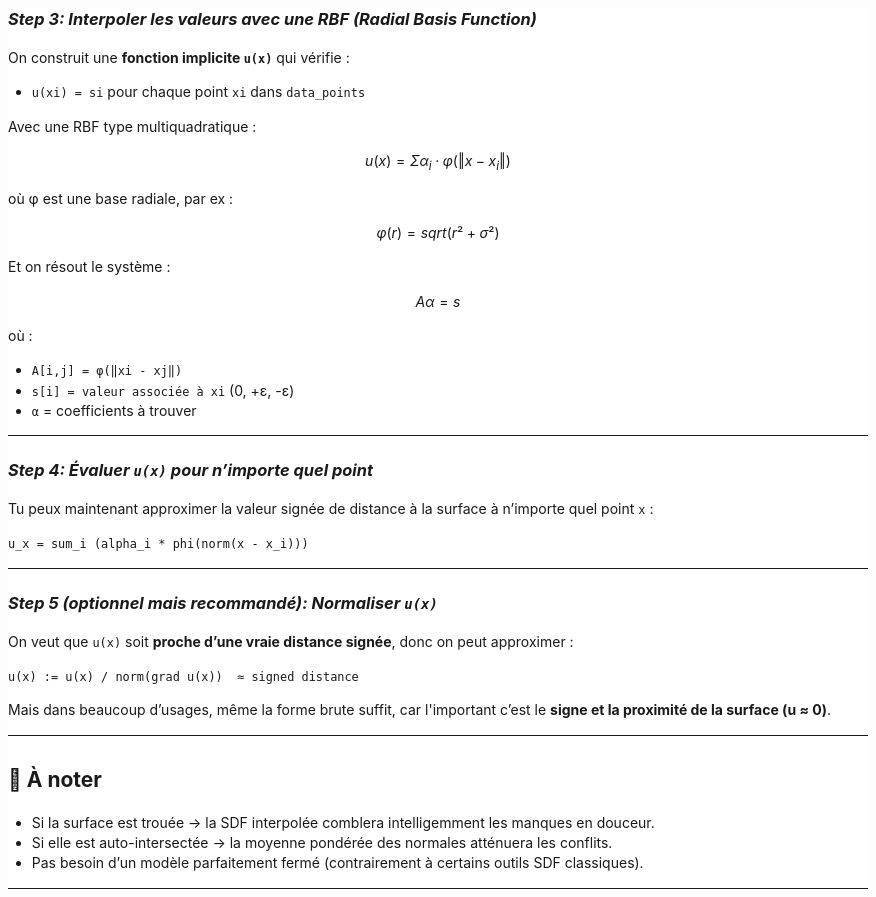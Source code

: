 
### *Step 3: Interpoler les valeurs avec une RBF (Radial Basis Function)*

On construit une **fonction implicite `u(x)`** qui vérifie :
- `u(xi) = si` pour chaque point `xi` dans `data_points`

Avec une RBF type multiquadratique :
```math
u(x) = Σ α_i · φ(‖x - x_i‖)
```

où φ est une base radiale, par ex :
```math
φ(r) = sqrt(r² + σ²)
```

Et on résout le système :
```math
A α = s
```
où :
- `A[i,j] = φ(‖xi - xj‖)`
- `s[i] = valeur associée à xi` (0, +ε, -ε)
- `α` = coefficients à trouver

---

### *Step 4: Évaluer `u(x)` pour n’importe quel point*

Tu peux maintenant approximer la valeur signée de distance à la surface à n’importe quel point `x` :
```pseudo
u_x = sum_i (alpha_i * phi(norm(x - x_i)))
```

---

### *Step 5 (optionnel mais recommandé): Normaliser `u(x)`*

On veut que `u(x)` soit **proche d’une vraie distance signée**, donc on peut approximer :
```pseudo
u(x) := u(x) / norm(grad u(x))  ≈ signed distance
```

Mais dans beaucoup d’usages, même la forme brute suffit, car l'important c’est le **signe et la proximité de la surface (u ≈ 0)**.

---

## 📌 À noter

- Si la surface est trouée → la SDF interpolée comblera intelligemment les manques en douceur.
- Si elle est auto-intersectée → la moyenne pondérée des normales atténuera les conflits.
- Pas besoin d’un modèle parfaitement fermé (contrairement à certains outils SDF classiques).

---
---------------
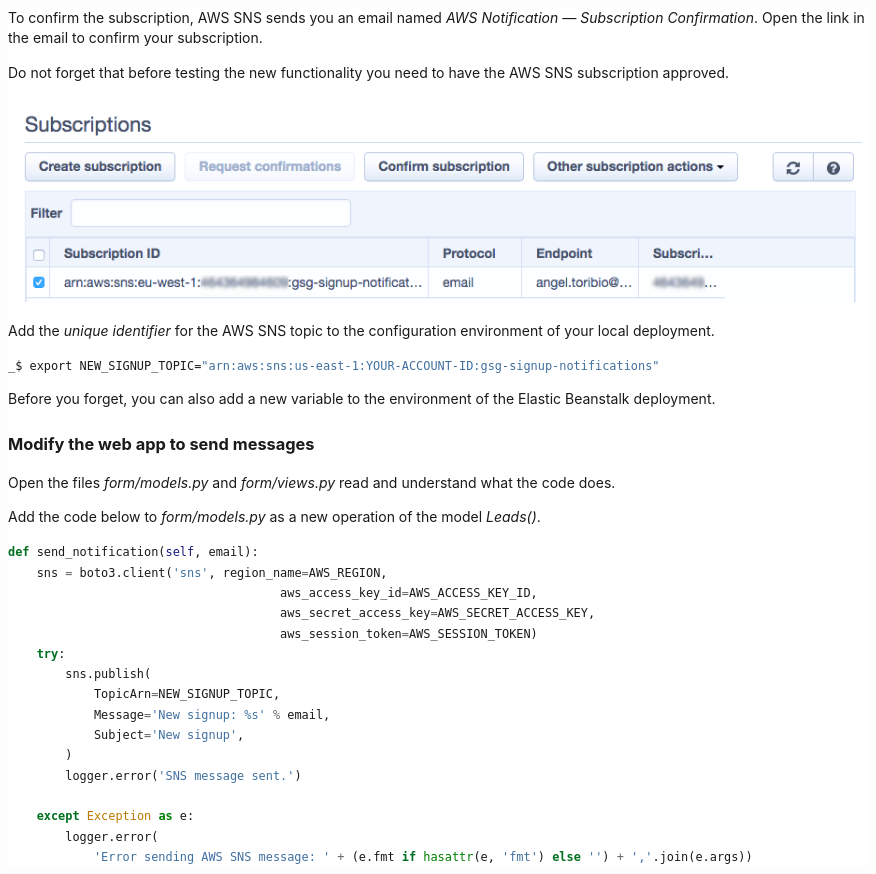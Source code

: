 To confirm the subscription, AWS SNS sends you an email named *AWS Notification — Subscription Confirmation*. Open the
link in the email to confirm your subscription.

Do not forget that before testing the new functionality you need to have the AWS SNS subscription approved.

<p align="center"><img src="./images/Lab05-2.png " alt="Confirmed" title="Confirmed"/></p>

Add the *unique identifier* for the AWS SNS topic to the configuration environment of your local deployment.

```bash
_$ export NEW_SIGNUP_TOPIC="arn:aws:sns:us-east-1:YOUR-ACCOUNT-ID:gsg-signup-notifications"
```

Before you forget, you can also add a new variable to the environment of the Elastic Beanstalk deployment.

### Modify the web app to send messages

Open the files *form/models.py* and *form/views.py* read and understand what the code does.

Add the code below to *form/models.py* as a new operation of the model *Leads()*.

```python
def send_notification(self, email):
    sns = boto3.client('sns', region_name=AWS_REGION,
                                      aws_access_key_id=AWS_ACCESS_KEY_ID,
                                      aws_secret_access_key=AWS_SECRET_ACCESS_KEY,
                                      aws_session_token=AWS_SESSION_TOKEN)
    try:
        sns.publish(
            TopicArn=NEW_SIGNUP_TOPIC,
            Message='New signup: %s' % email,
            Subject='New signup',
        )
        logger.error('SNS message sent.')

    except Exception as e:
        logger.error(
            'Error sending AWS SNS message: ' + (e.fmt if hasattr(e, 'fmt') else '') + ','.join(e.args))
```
---------------
Find the word "dans" in the material, then list each line that holds it.

### YOUR SOLUTION
- `u(xi) = si` pour chaque point `xi` dans `data_points`
Mais dans beaucoup d’usages, même la forme brute suffit, car l'important c’est le **signe et la proximité de la surface (u ≈ 0)**.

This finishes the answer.